At 16–17

Nights of old song:
Up on the top floor of his house, the Columbia student teaches me poetry:
Room of a thousand books, how I love it!

He is later to be a lawyer: though I shall never think of him as a lawyer:
For there is a sparkling sympathy, a wisdom, and a joy he shares with all,
Spending himself for needy ones, especially for the neediest, the Negroes …
What should I ever have done without him in the great practical crises?
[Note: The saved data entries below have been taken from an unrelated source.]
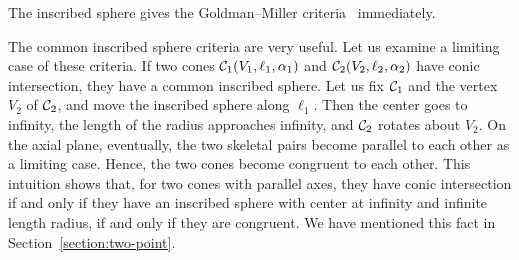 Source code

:      The inscribed sphere gives the Goldman--Miller 
criteria~\cite{goldman:1990} immediately.

%

     The common inscribed sphere criteria are very useful.  Let us examine a
limiting case of these 
criteria. If two cones ${\cal C}_1(V_1,\ell_1,\alpha_1)$ 
and ${\cal C}_2(V_2,\ell_2,\alpha_2)$ have conic intersection, they have a 
common inscribed sphere.  Let us fix ${\cal C}_1$ and the vertex $V_2$ of
${\cal C}_2$, and move the inscribed sphere along $\ell_1$.  Then the center
goes to infinity, the length of the radius approaches infinity, 
and ${\cal C}_2$ rotates about $V_2$.  On the axial plane, eventually, the two
skeletal pairs become parallel to each other as a limiting case.  Hence, the
two cones become congruent to each other.  This intuition shows that, for two
cones with parallel axes, they have conic intersection if and only if they
have an inscribed sphere with center at infinity and infinite length radius,
if and only if they are congruent.  We have mentioned this fact in
Section~\ref{section:two-point}.


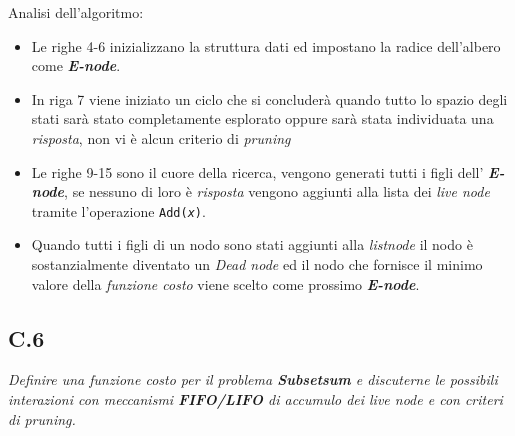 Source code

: \documentclass[a4paper]{article}
\newcommand{\imp}[1]{\textbf{\textit{#1}}}
\begin{document}
Analisi dell'algoritmo:
\begin{itemize}
	\item Le righe 4-6 inizializzano la struttura dati ed impostano la radice dell'albero come \imp{E-node}.
	\item In riga 7 viene iniziato un ciclo che si concluderà quando tutto lo spazio degli stati sarà stato completamente esplorato oppure sarà stata individuata una \textit{risposta}, non vi è alcun criterio di \textit{pruning}
	\item Le righe 9-15 sono il cuore della ricerca, vengono generati tutti i figli dell' \imp{E-node}, se nessuno di loro è \textit{risposta} vengono aggiunti alla lista dei \textit{live node} tramite l'operazione \texttt{Add(\textit{x})}. %
	\item Quando tutti i figli di un nodo sono stati aggiunti alla \textit{listnode} il nodo è sostanzialmente diventato un \textit{Dead node} ed il nodo che fornisce il minimo valore della \textit{funzione costo} viene scelto come prossimo \imp{E-node}.
\end{itemize}
\subsection{C.6}
\label{SEC:C6}
\emph{Definire una funzione costo per il problema \textbf{Subsetsum} e discuterne le possibili interazioni con meccanismi \textbf{FIFO/LIFO} di accumulo dei live node e con criteri di pruning.}
\end{document}
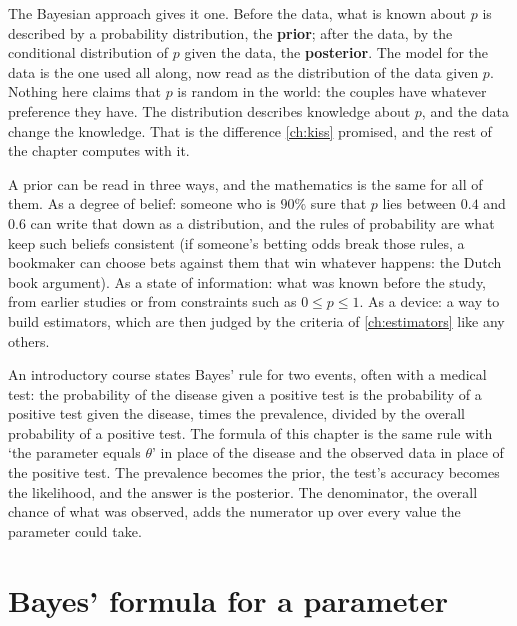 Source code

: The Bayesian approach gives it one.
Before the data, what is known about $p$ is described by a probability distribution, the \textbf{prior}; after the data, by the conditional distribution of $p$ given the data, the \textbf{posterior}.
The model for the data is the one used all along, now read as the distribution of the data given $p$.
Nothing here claims that $p$ is random in the world: the couples have whatever preference they have.
The distribution describes knowledge about $p$, and the data change the knowledge.
That is the difference \cref{ch:kiss} promised, and the rest of the chapter computes with it.

A prior can be read in three ways, and the mathematics is the same for all of them.
As a degree of belief: someone who is $90\%$ sure that $p$ lies between $0.4$ and $0.6$ can write that down as a distribution, and the rules of probability are what keep such beliefs consistent (if someone's betting odds break those rules, a bookmaker can choose bets against them that win whatever happens: the Dutch book argument).
As a state of information: what was known before the study, from earlier studies or from constraints such as $0 \leq p \leq 1$.
As a device: a way to build estimators, which are then judged by the criteria of \cref{ch:estimators} like any others.

\begin{bridge}
An introductory course states Bayes' rule for two events, often with a medical test: the probability of the disease given a positive test is the probability of a positive test given the disease, times the prevalence, divided by the overall probability of a positive test.
The formula of this chapter is the same rule with `the parameter equals $\theta$' in place of the disease and the observed data in place of the positive test.
The prevalence becomes the prior, the test's accuracy becomes the likelihood, and the answer is the posterior.
The denominator, the overall chance of what was observed, adds the numerator up over every value the parameter could take.
\end{bridge}

\section{Bayes' formula for a parameter}
\label{sec:bayes-formula}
Nights of song recollected!
My head always aches with the champagne of Spingarn's talk:
And through the throbbing pain I dart laughing after his flashwing'd thoughts
Borne on his soft laughter and the enchanting song that visits his voice …
It is not poetry I learn, but the source of poetry,
The love which he conveys for the magic that is song …

Gates of dream open …
Many secret nights at home I sit echoing Shakespeare on paper:
But there is an amazing evening, I am seized and overwhelmed by a tide of the Music;
Greatness dawns in an illumination and a liberation,
And I know I am one of the poets.

Arthur, most magical of teachers,
It was you first took me to my great headland
And said, “There rolls the sea,”
And my soul answered, “My sea! My sea!”

How old you seemed to me then!
And how many years it took for me to remember you were only a little older than I,
So that we could be friends!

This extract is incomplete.